大学入試問題製作で飯を食っているわけではない…すなわち、教授であったり、助教授であったり、講師であったり…
他の本業がある人が、大学から依頼を受けて作っているのです。
某国公立単科医科大学では、英語の2次試験の問題は近隣の国立X大学の先生と回り持ちで順番に作っているとか?

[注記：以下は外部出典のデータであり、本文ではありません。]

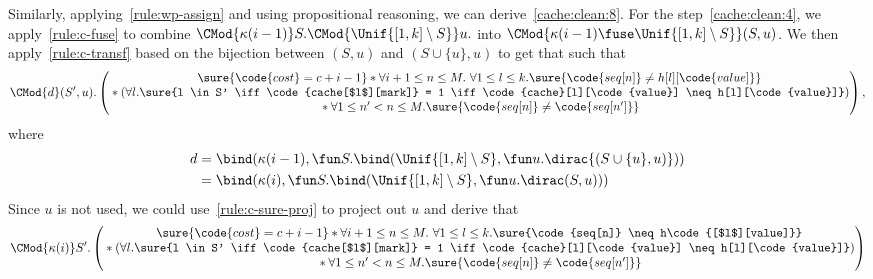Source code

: Similarly, applying~\ref{rule:wp-assign} and using propositional reasoning,
we can derive~\eqref{cache:clean:8}.
For the step~\eqref{cache:clean:4}, we apply~\ref{rule:c-fuse} to combine
$\CMod{\kappa(i - 1)} S. \CMod{\Unif{[1,k] \setminus S}} u.$ into
$\CMod{\kappa(i - 1) \fuse \Unif{[1,k] \setminus S}} (S, u)$.
We then apply~\ref{rule:c-transf} based on the bijection between
$(S, u)$ and $(S \cup \{u\}, u)$ to get that
such that
\begin{align*}
  \CMod{d} (S', u).
          \begin{pmatrix}
          \sure{\code{cost} = c + i - 1}  \ast \forall i + 1 \leq n \leq M.\  \forall 1 \leq l \leq k. \sure{\code{seq[n]} \neq h[l][\code{value]}} \\
                 {} \ast  (\forall l. \sure{l \in S' \iff \code{cache[$l$][mark]} = 1 \iff \code{cache}[l][\code{value}] \neq h[l][\code{value}]}) \\
                 {} \ast \forall 1 \leq n' < n \leq M. \sure{\code{seq[n]} \neq \code{seq[n']}}\\
          \end{pmatrix},
\end{align*}
where
\begin{align*}
  d &= \bind(\kappa(i - 1), \fun S. \bind(\Unif{[1,k] \setminus S}, \fun u. \dirac{(S \cup \{u\},  u)})) \\
    &= \bind(\kappa(i ), \fun S. \bind(\Unif{[1,k] \setminus S}, \fun u. \dirac(S ,  u)))
\end{align*}
Since $u$ is not used,
we could use~\ref{rule:c-sure-proj} to project out $u$ and
derive that
\begin{align*}
  \CMod{\kappa(i)} S'.
          \begin{pmatrix}
                 \sure{\code{cost} = c + i - 1}  \ast  \forall i + 1 \leq n \leq M.\  \forall 1 \leq l \leq k. \sure{\code{seq[n]} \neq h\code{[$l$][value]}} \\
                 {} \ast (\forall l. \sure{l \in S' \iff \code{cache[$l$][mark]} = 1 \iff \code{cache}[l][\code{value}] \neq h[l][\code{value}]}) \\
                 {} \ast \forall 1 \leq n' < n \leq M. \sure{\code{seq[n]} \neq \code{seq[n']}}\\
          \end{pmatrix}
\end{align*}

例えてを1つ出しますと、ローカルの某県には『国立A大学』と『国立A医科大学(単科大学ですね)』があり、A医大の英語の入試問題は順番にローテーションで作るとかで…
1年目…A大学の英語の教授が担当
2年目…A大学のドイツ語の教授が担当
3年目…A医科大学の英語の教授が担当
4年目…A医科大学のドイツ語の教授が担当
5年目…A大学の英語の教授に戻る
※ ドイツ語の教授は、基本的に英語もできるみたいですね。
…県によっては、国立機関が雇っている英語の教官数がかなり少ないので、出題が偏らないように、また同じ人ばかりではたいへんだから、という理由でこんな風に振り分けている噂があります。
ところが、仕事がなんだかんだ忙しい時に限って、出題の順番が回ってきます。
「(問題作成の締め切りが近づくにつれて…)あ~、困った。最近、どんな問題が出てるのかなあ?」とやはりここ数年の問題をどうしても参考にしちゃうということに。

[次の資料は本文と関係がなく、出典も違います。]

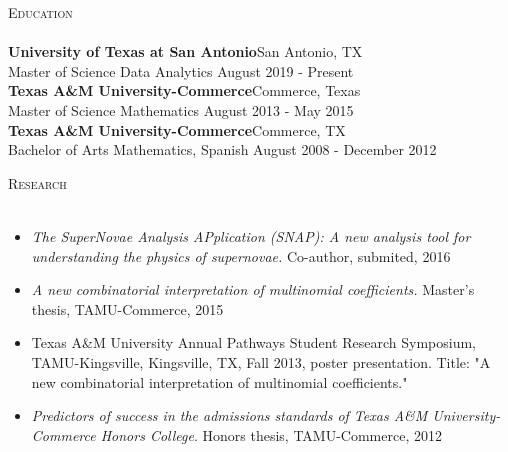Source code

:\documentclass[a4paper]{article}
\newcommand{\lineunder} {
    \vspace*{-8pt} \\
    \hspace*{-18pt} \hrulefill \\
}
\newcommand{\header} [1] {
    {\hspace*{-18pt}\vspace*{6pt} \textsc{#1}}
    \vspace*{-6pt} \lineunder
}
\begin{document}
\header{Education}
\textbf{University of Texas at San Antonio}\hfill San Antonio, TX\\
Master of Science Data Analytics \hfill August 2019 - Present\\
\vspace{2mm}
\textbf{Texas A\&M University-Commerce}\hfill Commerce, Texas\\
Master of Science Mathematics \hfill August 2013 - May 2015\\
\vspace{2mm}
\textbf{Texas A\&M University-Commerce}\hfill Commerce, TX\\
Bachelor of Arts Mathematics, Spanish \hfill August 2008 - December 2012\\
\vspace{2mm}

\header{Research}
\begin{itemize}
	\item \textit{The SuperNovae Analysis APplication (SNAP): A new analysis tool for understanding the physics of supernovae.} Co-author, submited, 2016
	\item \textit{A new combinatorial interpretation of multinomial coefficients.} Master's thesis, TAMU-Commerce, 2015
	\item Texas A\&M University Annual Pathways Student Research Symposium, TAMU-Kingsville, Kingsville, TX, Fall 2013, poster presentation. Title: "A new combinatorial interpretation of multinomial coefficients."
	\item \textit{Predictors of success in the admissions standards of Texas A\&M University-Commerce Honors College}. Honors thesis, TAMU-Commerce, 2012
\end{itemize}
\vspace{2mm}
\ 
\end{document}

ということで、人は変われど同じような?何だか似た傾向の問題が出題される…と。
これも地方の理科系単科大学ですが、教授はA(イギリスの作家で結構マイナーな作家)という作家の作品の研究者であるから、Aの作品からしか出ない…なんて評判があったり。
(ここは、県立大学ですので、受験する生徒は先輩からこの話を代々聞かされており、Aの作品の翻訳は必読書だったという話もあります!)
ね!ですから、過去の問題 結構バカにならないんですよ。
まとめて言うと、出題者と受験するあなたとが、同じソースを参考にすると言うことになりますからね。
これが有利に働かないわけがないではありませんか??
過去に出題者になったことがある自分の体験談を書いてみると…
不肖 私ですが、ある時期に2年間ほど某ジャンルの講師に選ばれまして、週1で講師を請け負ったことがあります。
そして、講師は1年の中間・期末の修了試験の問題を作らなくちゃならない。
そこで一計を案じた私は、すべて過去にないオリジナルな問題をこしらえた…と思ってください。
その内容を、ここに書くわけには行けませんが、例年の傾向からバッと変わったものですからかなりの生徒が(結構わかりやすいのに…(泣))正答に苦しみ、不合格者が続出!
私は、学院長(⇒私立だったので…)の部屋に呼ばれてお小言を頂くことになりました。
その上、再試験の問題は作らなくちゃならないわ、それでもダメだった子のために、レポートを書かせて採点しなくちゃならないわ、いやもう大変な騒ぎに!
「なんで、こんな大騒動になったんだよ!」と自分を責めてもどうにもなりません…
…というようなことにならないために、やっぱり前年までの過去10年くらいの問題から『改良版』を作りゃあ良かったじゃない(後の祭り)ということになったわけですね。
導入初期のセンター試験は、もう大変でして、問題作成をしたことがない(=経験がない)素人ばかりが作っているから、大変な騒ぎに。
いつの年だったか、物理と生物の平均点が20点近く開いてしまって科目間の差が問題になった時期もありました。
(選挙でしばしば『一票の格差』とかが言われて、憲法まで持ち出す騒ぎになりますが、苦労して物理を勉強して最初から20点のハンデキャップがあったら、受験生たまったもんじゃありません!)
(大学入試試験本部は「ちゃんと科目間の調整をしている」と発表しましたが…)受験生としては、気が気じゃないわけです。
もう、新聞投書などにも 厳しいものが続き「出題委員はボランティアでやってるのに、どうしてこんなに叩かれなくちゃならないの?!」そんな出題者の声もたくさんあったとか。
ということで、出題する側もドキドキの状況にある…というのが現実なのです。
資格試験でも、合格点が年度によって大きく開くと、これが問題になります。
「○○年合格者は、なんだか出来が悪いぞ!」みたいになっても困りますし。
宅建士とかですと、50点満点で合格点は33点~37点と極めて上手にコントロールされており(合格点が1点変わると、合格者の数もガバっと変わる!)、この話もそのうち書くかもですが…
(相当なご苦労がしのばれますね)
ということで、まとめてみると、過去の問題は出題者が最も関心を持って内容を吟味していること、これについては疑う余地がないということですね。
結論としては、過去問『で』勉強する!ことは極めて重要な戦略であるとなるのです。